Problem description → What is needed is an exact copy of the lines from the start of the records below through the line with "Response headers |", without the pictures.

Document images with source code
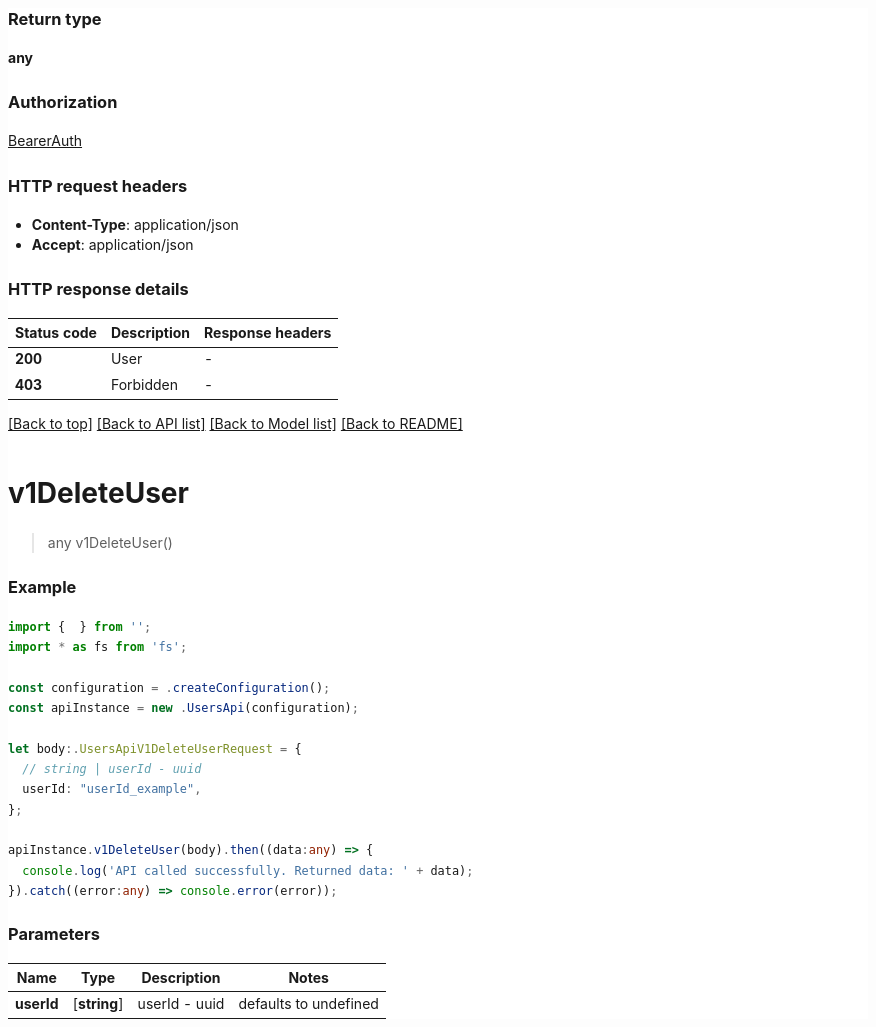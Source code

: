 
### Return type

**any**

### Authorization

[BearerAuth](README.md#BearerAuth)

### HTTP request headers

 - **Content-Type**: application/json
 - **Accept**: application/json


### HTTP response details
| Status code | Description | Response headers |
|-------------|-------------|------------------|
**200** | User |  -  |
**403** | Forbidden |  -  |

[[Back to top]](#) [[Back to API list]](README.md#documentation-for-api-endpoints) [[Back to Model list]](README.md#documentation-for-models) [[Back to README]](README.md)

# **v1DeleteUser**
> any v1DeleteUser()


### Example


```typescript
import {  } from '';
import * as fs from 'fs';

const configuration = .createConfiguration();
const apiInstance = new .UsersApi(configuration);

let body:.UsersApiV1DeleteUserRequest = {
  // string | userId - uuid
  userId: "userId_example",
};

apiInstance.v1DeleteUser(body).then((data:any) => {
  console.log('API called successfully. Returned data: ' + data);
}).catch((error:any) => console.error(error));
```


### Parameters

Name | Type | Description  | Notes
------------- | ------------- | ------------- | -------------
 **userId** | [**string**] | userId - uuid | defaults to undefined
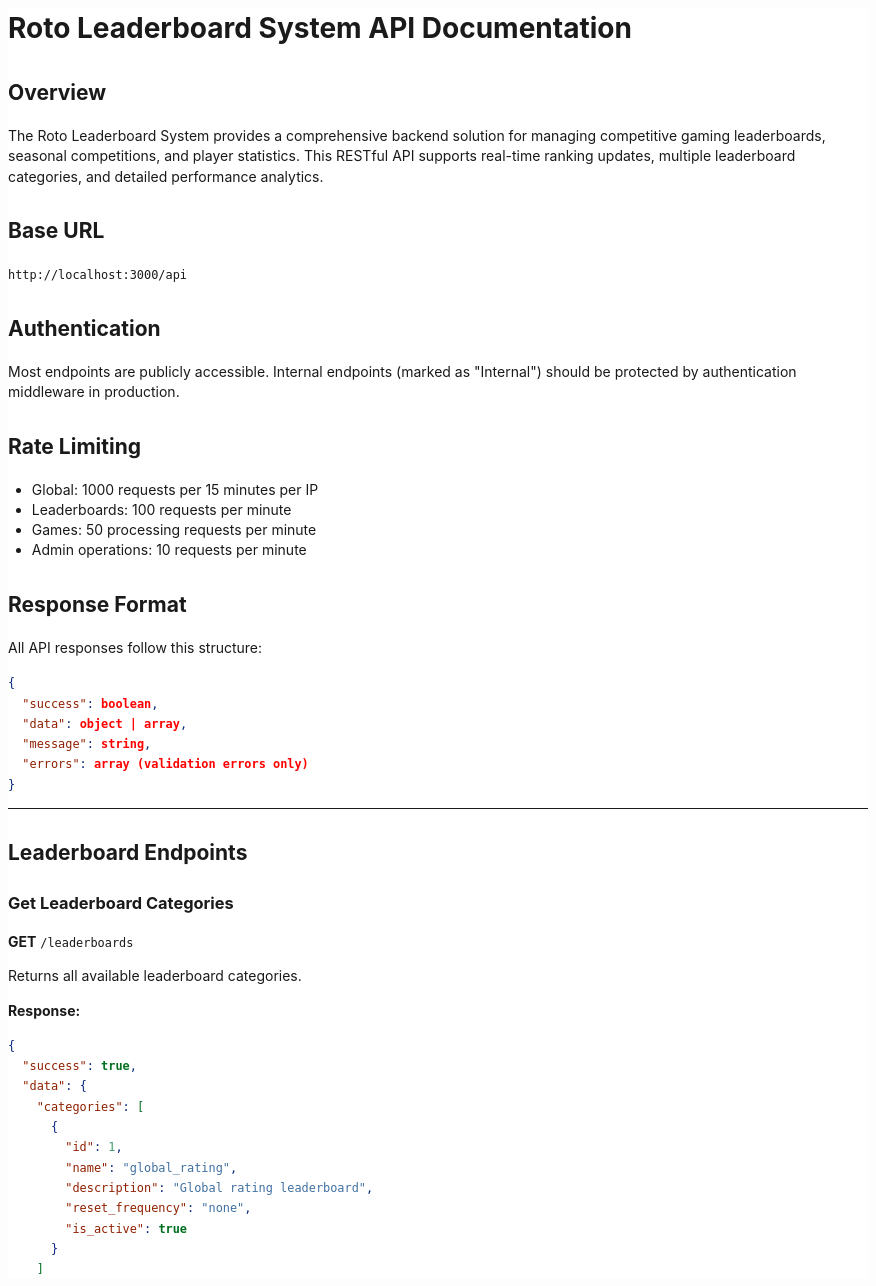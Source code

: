 # Roto Leaderboard System API Documentation

## Overview

The Roto Leaderboard System provides a comprehensive backend solution for managing competitive gaming leaderboards, seasonal competitions, and player statistics. This RESTful API supports real-time ranking updates, multiple leaderboard categories, and detailed performance analytics.

## Base URL

```
http://localhost:3000/api
```

## Authentication

Most endpoints are publicly accessible. Internal endpoints (marked as "Internal") should be protected by authentication middleware in production.

## Rate Limiting

- Global: 1000 requests per 15 minutes per IP
- Leaderboards: 100 requests per minute
- Games: 50 processing requests per minute
- Admin operations: 10 requests per minute

## Response Format

All API responses follow this structure:

```json
{
  "success": boolean,
  "data": object | array,
  "message": string,
  "errors": array (validation errors only)
}
```

---

## Leaderboard Endpoints

### Get Leaderboard Categories

**GET** `/leaderboards`

Returns all available leaderboard categories.

**Response:**
```json
{
  "success": true,
  "data": {
    "categories": [
      {
        "id": 1,
        "name": "global_rating",
        "description": "Global rating leaderboard",
        "reset_frequency": "none",
        "is_active": true
      }
    ]
```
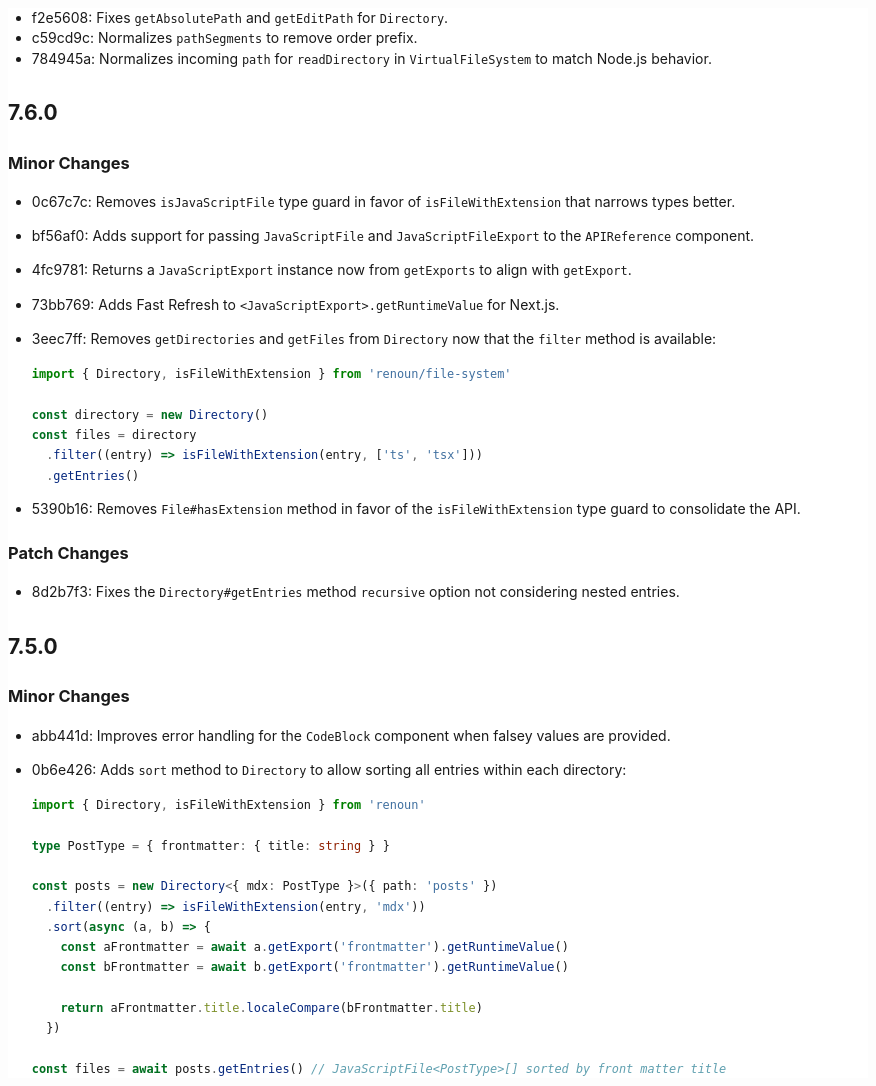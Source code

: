 - f2e5608: Fixes `getAbsolutePath` and `getEditPath` for `Directory`.
- c59cd9c: Normalizes `pathSegments` to remove order prefix.
- 784945a: Normalizes incoming `path` for `readDirectory` in `VirtualFileSystem` to match Node.js behavior.

## 7.6.0

### Minor Changes

- 0c67c7c: Removes `isJavaScriptFile` type guard in favor of `isFileWithExtension` that narrows types better.
- bf56af0: Adds support for passing `JavaScriptFile` and `JavaScriptFileExport` to the `APIReference` component.
- 4fc9781: Returns a `JavaScriptExport` instance now from `getExports` to align with `getExport`.
- 73bb769: Adds Fast Refresh to `<JavaScriptExport>.getRuntimeValue` for Next.js.
- 3eec7ff: Removes `getDirectories` and `getFiles` from `Directory` now that the `filter` method is available:

  ```ts
  import { Directory, isFileWithExtension } from 'renoun/file-system'

  const directory = new Directory()
  const files = directory
    .filter((entry) => isFileWithExtension(entry, ['ts', 'tsx']))
    .getEntries()
  ```

- 5390b16: Removes `File#hasExtension` method in favor of the `isFileWithExtension` type guard to consolidate the API.

### Patch Changes

- 8d2b7f3: Fixes the `Directory#getEntries` method `recursive` option not considering nested entries.

## 7.5.0

### Minor Changes

- abb441d: Improves error handling for the `CodeBlock` component when falsey values are provided.
- 0b6e426: Adds `sort` method to `Directory` to allow sorting all entries within each directory:

  ```ts
  import { Directory, isFileWithExtension } from 'renoun'

  type PostType = { frontmatter: { title: string } }

  const posts = new Directory<{ mdx: PostType }>({ path: 'posts' })
    .filter((entry) => isFileWithExtension(entry, 'mdx'))
    .sort(async (a, b) => {
      const aFrontmatter = await a.getExport('frontmatter').getRuntimeValue()
      const bFrontmatter = await b.getExport('frontmatter').getRuntimeValue()

      return aFrontmatter.title.localeCompare(bFrontmatter.title)
    })

  const files = await posts.getEntries() // JavaScriptFile<PostType>[] sorted by front matter title
  ```
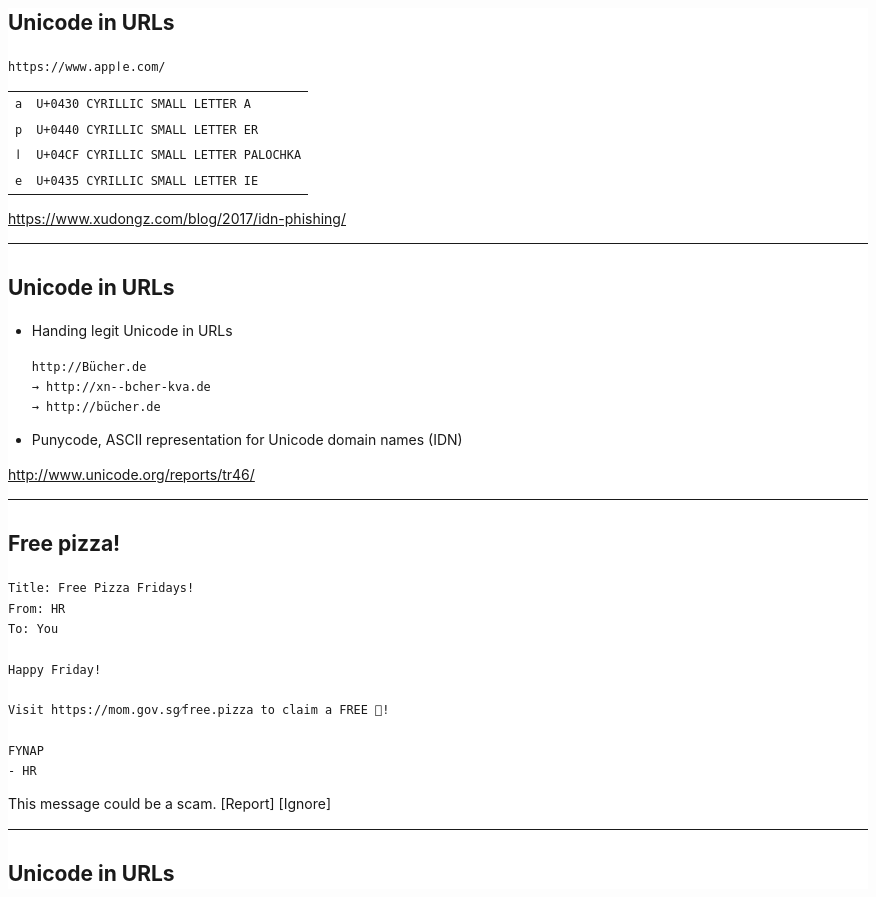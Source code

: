 
## Unicode in URLs

`https://www.аррӏе.com/`

|     |                                         |
| --- | --------------------------------------- |
| `а` | `U+0430 CYRILLIC SMALL LETTER A`        |
| `р` | `U+0440 CYRILLIC SMALL LETTER ER`       |
| `ӏ` | `U+04CF CYRILLIC SMALL LETTER PALOCHKA` |
| `е` | `U+0435 CYRILLIC SMALL LETTER IE`       |

https://www.xudongz.com/blog/2017/idn-phishing/

---

## Unicode in URLs

- Handing legit Unicode in URLs
  ```
  http://Bücher.de
  → http://xn--bcher-kva.de
  → http://bücher.de
  ```
- Punycode, ASCII representation for Unicode domain names (IDN)

http://www.unicode.org/reports/tr46/

---

## Free pizza!

```text
Title: Free Pizza Fridays!
From: HR
To: You

Happy Friday!

Visit https://mom.gov.sg⁄free.pizza to claim a FREE 🍕!

FYNAP
- HR
```

This message could be a scam. [Report] [Ignore]

---

## Unicode in URLs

Output of the exercise →
Source code

: 
### Return type

**any**

### Authorization

[BearerAuth](README.md#BearerAuth)

### HTTP request headers

 - **Content-Type**: application/json
 - **Accept**: application/json


### HTTP response details
| Status code | Description | Response headers |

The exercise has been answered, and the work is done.